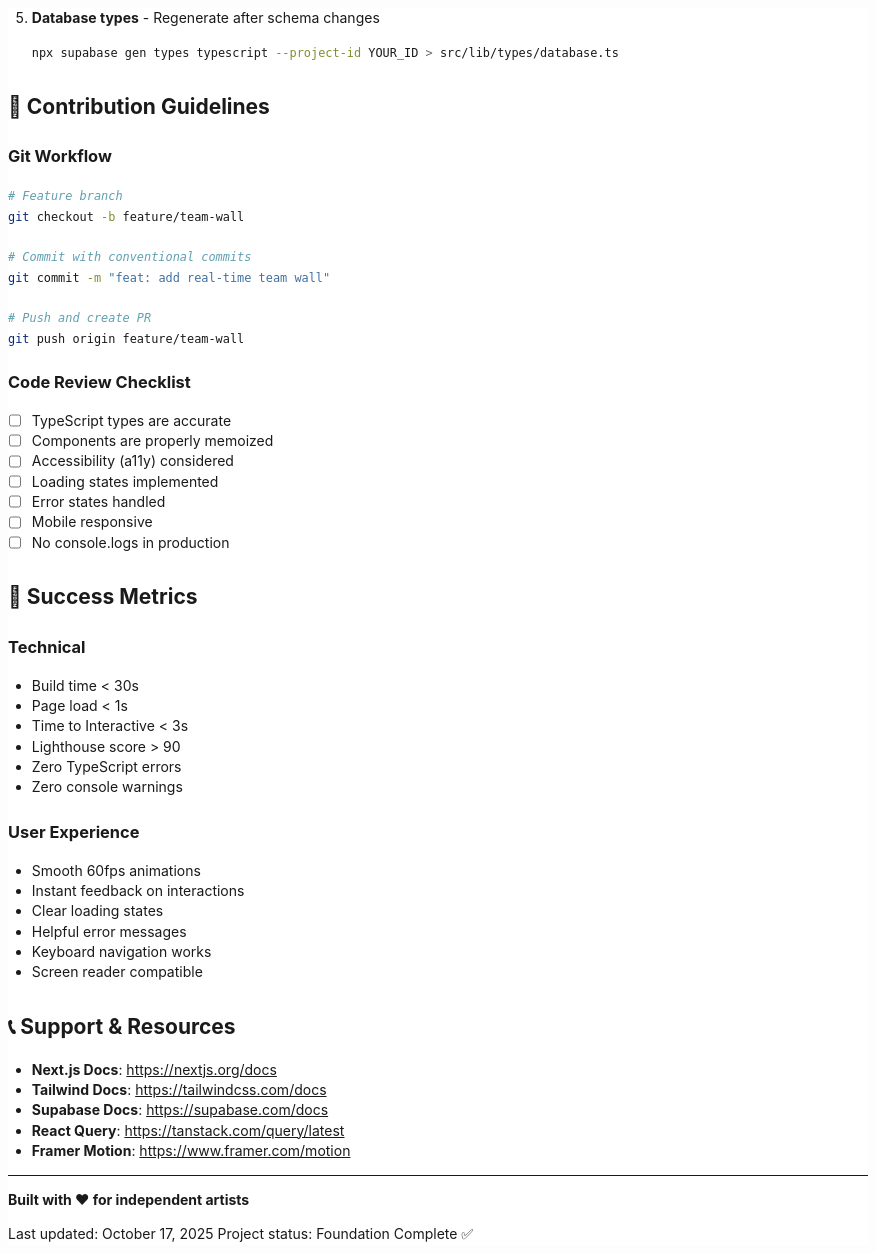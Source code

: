 5. **Database types** - Regenerate after schema changes
   ```bash
   npx supabase gen types typescript --project-id YOUR_ID > src/lib/types/database.ts
   ```

## 🤝 Contribution Guidelines

### Git Workflow
```bash
# Feature branch
git checkout -b feature/team-wall

# Commit with conventional commits
git commit -m "feat: add real-time team wall"

# Push and create PR
git push origin feature/team-wall
```

### Code Review Checklist
- [ ] TypeScript types are accurate
- [ ] Components are properly memoized
- [ ] Accessibility (a11y) considered
- [ ] Loading states implemented
- [ ] Error states handled
- [ ] Mobile responsive
- [ ] No console.logs in production

## 🎯 Success Metrics

### Technical
- Build time < 30s
- Page load < 1s
- Time to Interactive < 3s
- Lighthouse score > 90
- Zero TypeScript errors
- Zero console warnings

### User Experience
- Smooth 60fps animations
- Instant feedback on interactions
- Clear loading states
- Helpful error messages
- Keyboard navigation works
- Screen reader compatible

## 📞 Support & Resources

- **Next.js Docs**: https://nextjs.org/docs
- **Tailwind Docs**: https://tailwindcss.com/docs
- **Supabase Docs**: https://supabase.com/docs
- **React Query**: https://tanstack.com/query/latest
- **Framer Motion**: https://www.framer.com/motion

---

**Built with ❤️ for independent artists**

Last updated: October 17, 2025
Project status: Foundation Complete ✅
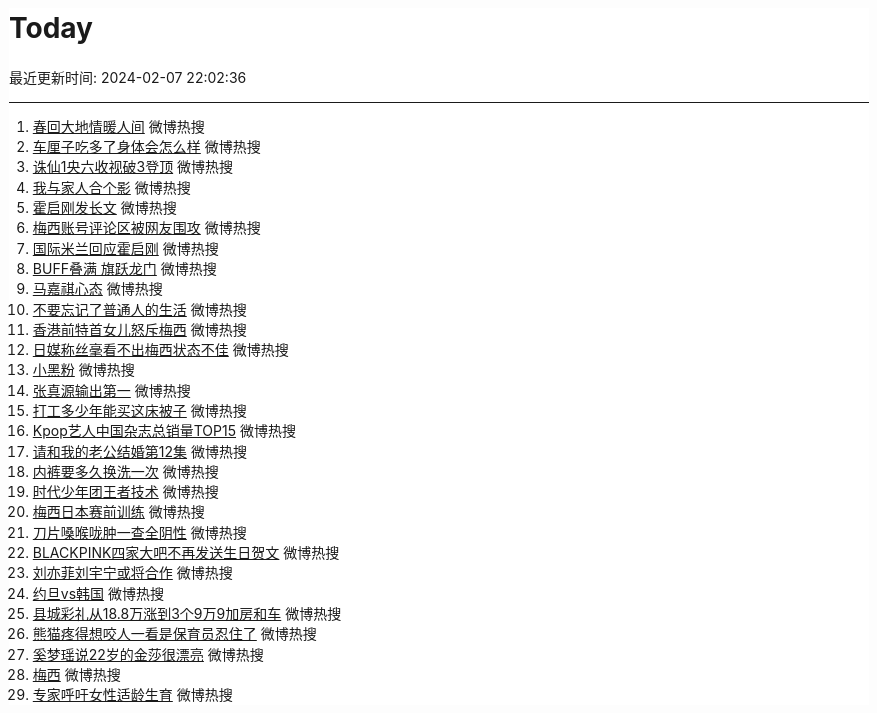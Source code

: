 # Today

最近更新时间: 2024-02-07 22:02:36

--- 
1. [春回大地情暖人间](https://s.weibo.com/weibo?q=%23%E6%98%A5%E5%9B%9E%E5%A4%A7%E5%9C%B0%E6%83%85%E6%9A%96%E4%BA%BA%E9%97%B4%23&Refer=top) 微博热搜
2. [车厘子吃多了身体会怎么样](https://s.weibo.com/weibo?q=%23%E8%BD%A6%E5%8E%98%E5%AD%90%E5%90%83%E5%A4%9A%E4%BA%86%E8%BA%AB%E4%BD%93%E4%BC%9A%E6%80%8E%E4%B9%88%E6%A0%B7%23&Refer=top) 微博热搜
3. [诛仙1央六收视破3登顶](https://s.weibo.com/weibo?q=%23%E8%AF%9B%E4%BB%991%E5%A4%AE%E5%85%AD%E6%94%B6%E8%A7%86%E7%A0%B43%E7%99%BB%E9%A1%B6%23&Refer=top) 微博热搜
4. [我与家人合个影](https://s.weibo.com/weibo?q=%23%E6%88%91%E4%B8%8E%E5%AE%B6%E4%BA%BA%E5%90%88%E4%B8%AA%E5%BD%B1%23&Refer=top) 微博热搜
5. [霍启刚发长文](https://s.weibo.com/weibo?q=%23%E9%9C%8D%E5%90%AF%E5%88%9A%E5%8F%91%E9%95%BF%E6%96%87%23&Refer=top) 微博热搜
6. [梅西账号评论区被网友围攻](https://s.weibo.com/weibo?q=%23%E6%A2%85%E8%A5%BF%E8%B4%A6%E5%8F%B7%E8%AF%84%E8%AE%BA%E5%8C%BA%E8%A2%AB%E7%BD%91%E5%8F%8B%E5%9B%B4%E6%94%BB%23&Refer=top) 微博热搜
7. [国际米兰回应霍启刚](https://s.weibo.com/weibo?q=%23%E5%9B%BD%E9%99%85%E7%B1%B3%E5%85%B0%E5%9B%9E%E5%BA%94%E9%9C%8D%E5%90%AF%E5%88%9A%23&Refer=top) 微博热搜
8. [BUFF叠满 旗跃龙门](https://s.weibo.com/weibo?q=%23BUFF%E5%8F%A0%E6%BB%A1+%E6%97%97%E8%B7%83%E9%BE%99%E9%97%A8%23&Refer=top) 微博热搜
9. [马嘉祺心态](https://s.weibo.com/weibo?q=%23%E9%A9%AC%E5%98%89%E7%A5%BA%E5%BF%83%E6%80%81%23&Refer=top) 微博热搜
10. [不要忘记了普通人的生活](https://s.weibo.com/weibo?q=%23%E4%B8%8D%E8%A6%81%E5%BF%98%E8%AE%B0%E4%BA%86%E6%99%AE%E9%80%9A%E4%BA%BA%E7%9A%84%E7%94%9F%E6%B4%BB%23&Refer=top) 微博热搜
11. [香港前特首女儿怒斥梅西](https://s.weibo.com/weibo?q=%23%E9%A6%99%E6%B8%AF%E5%89%8D%E7%89%B9%E9%A6%96%E5%A5%B3%E5%84%BF%E6%80%92%E6%96%A5%E6%A2%85%E8%A5%BF%23&Refer=top) 微博热搜
12. [日媒称丝毫看不出梅西状态不佳](https://s.weibo.com/weibo?q=%23%E6%97%A5%E5%AA%92%E7%A7%B0%E4%B8%9D%E6%AF%AB%E7%9C%8B%E4%B8%8D%E5%87%BA%E6%A2%85%E8%A5%BF%E7%8A%B6%E6%80%81%E4%B8%8D%E4%BD%B3%23&Refer=top) 微博热搜
13. [小黑粉](https://s.weibo.com/weibo?q=%23%E5%B0%8F%E9%BB%91%E7%B2%89%23&Refer=top) 微博热搜
14. [张真源输出第一](https://s.weibo.com/weibo?q=%23%E5%BC%A0%E7%9C%9F%E6%BA%90%E8%BE%93%E5%87%BA%E7%AC%AC%E4%B8%80%23&Refer=top) 微博热搜
15. [打工多少年能买这床被子](https://s.weibo.com/weibo?q=%23%E6%89%93%E5%B7%A5%E5%A4%9A%E5%B0%91%E5%B9%B4%E8%83%BD%E4%B9%B0%E8%BF%99%E5%BA%8A%E8%A2%AB%E5%AD%90%23&Refer=top) 微博热搜
16. [Kpop艺人中国杂志总销量TOP15](https://s.weibo.com/weibo?q=%23Kpop%E8%89%BA%E4%BA%BA%E4%B8%AD%E5%9B%BD%E6%9D%82%E5%BF%97%E6%80%BB%E9%94%80%E9%87%8FTOP15%23&Refer=top) 微博热搜
17. [请和我的老公结婚第12集](https://s.weibo.com/weibo?q=%23%E8%AF%B7%E5%92%8C%E6%88%91%E7%9A%84%E8%80%81%E5%85%AC%E7%BB%93%E5%A9%9A%E7%AC%AC12%E9%9B%86%23&Refer=top) 微博热搜
18. [内裤要多久换洗一次](https://s.weibo.com/weibo?q=%23%E5%86%85%E8%A3%A4%E8%A6%81%E5%A4%9A%E4%B9%85%E6%8D%A2%E6%B4%97%E4%B8%80%E6%AC%A1%23&Refer=top) 微博热搜
19. [时代少年团王者技术](https://s.weibo.com/weibo?q=%23%E6%97%B6%E4%BB%A3%E5%B0%91%E5%B9%B4%E5%9B%A2%E7%8E%8B%E8%80%85%E6%8A%80%E6%9C%AF%23&Refer=top) 微博热搜
20. [梅西日本赛前训练](https://s.weibo.com/weibo?q=%23%E6%A2%85%E8%A5%BF%E6%97%A5%E6%9C%AC%E8%B5%9B%E5%89%8D%E8%AE%AD%E7%BB%83%23&Refer=top) 微博热搜
21. [刀片嗓喉咙肿一查全阴性](https://s.weibo.com/weibo?q=%23%E5%88%80%E7%89%87%E5%97%93%E5%96%89%E5%92%99%E8%82%BF%E4%B8%80%E6%9F%A5%E5%85%A8%E9%98%B4%E6%80%A7%23&Refer=top) 微博热搜
22. [BLACKPINK四家大吧不再发送生日贺文](https://s.weibo.com/weibo?q=%23BLACKPINK%E5%9B%9B%E5%AE%B6%E5%A4%A7%E5%90%A7%E4%B8%8D%E5%86%8D%E5%8F%91%E9%80%81%E7%94%9F%E6%97%A5%E8%B4%BA%E6%96%87%23&Refer=top) 微博热搜
23. [刘亦菲刘宇宁或将合作](https://s.weibo.com/weibo?q=%23%E5%88%98%E4%BA%A6%E8%8F%B2%E5%88%98%E5%AE%87%E5%AE%81%E6%88%96%E5%B0%86%E5%90%88%E4%BD%9C%23&Refer=top) 微博热搜
24. [约旦vs韩国](https://s.weibo.com/weibo?q=%23%E7%BA%A6%E6%97%A6vs%E9%9F%A9%E5%9B%BD%23&Refer=top) 微博热搜
25. [县城彩礼从18.8万涨到3个9万9加房和车](https://s.weibo.com/weibo?q=%23%E5%8E%BF%E5%9F%8E%E5%BD%A9%E7%A4%BC%E4%BB%8E18.8%E4%B8%87%E6%B6%A8%E5%88%B03%E4%B8%AA9%E4%B8%879%E5%8A%A0%E6%88%BF%E5%92%8C%E8%BD%A6%23&Refer=top) 微博热搜
26. [熊猫疼得想咬人一看是保育员忍住了](https://s.weibo.com/weibo?q=%23%E7%86%8A%E7%8C%AB%E7%96%BC%E5%BE%97%E6%83%B3%E5%92%AC%E4%BA%BA%E4%B8%80%E7%9C%8B%E6%98%AF%E4%BF%9D%E8%82%B2%E5%91%98%E5%BF%8D%E4%BD%8F%E4%BA%86%23&Refer=top) 微博热搜
27. [奚梦瑶说22岁的金莎很漂亮](https://s.weibo.com/weibo?q=%23%E5%A5%9A%E6%A2%A6%E7%91%B6%E8%AF%B422%E5%B2%81%E7%9A%84%E9%87%91%E8%8E%8E%E5%BE%88%E6%BC%82%E4%BA%AE%23&Refer=top) 微博热搜
28. [梅西](https://s.weibo.com/weibo?q=%23%E6%A2%85%E8%A5%BF%23&Refer=top) 微博热搜
29. [专家呼吁女性适龄生育](https://s.weibo.com/weibo?q=%23%E4%B8%93%E5%AE%B6%E5%91%BC%E5%90%81%E5%A5%B3%E6%80%A7%E9%80%82%E9%BE%84%E7%94%9F%E8%82%B2%23&Refer=top) 微博热搜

==*==

Write out exactly the lines that fall from the line with "- Screen reader compatible" to the line with "- **React Query**: https://tanstack.com/query/latest" in the records above, keeping both ends.

(Completed exercise)
- Screen reader compatible

## 📞 Support & Resources

- **Next.js Docs**: https://nextjs.org/docs
- **Tailwind Docs**: https://tailwindcss.com/docs
- **Supabase Docs**: https://supabase.com/docs
- **React Query**: https://tanstack.com/query/latest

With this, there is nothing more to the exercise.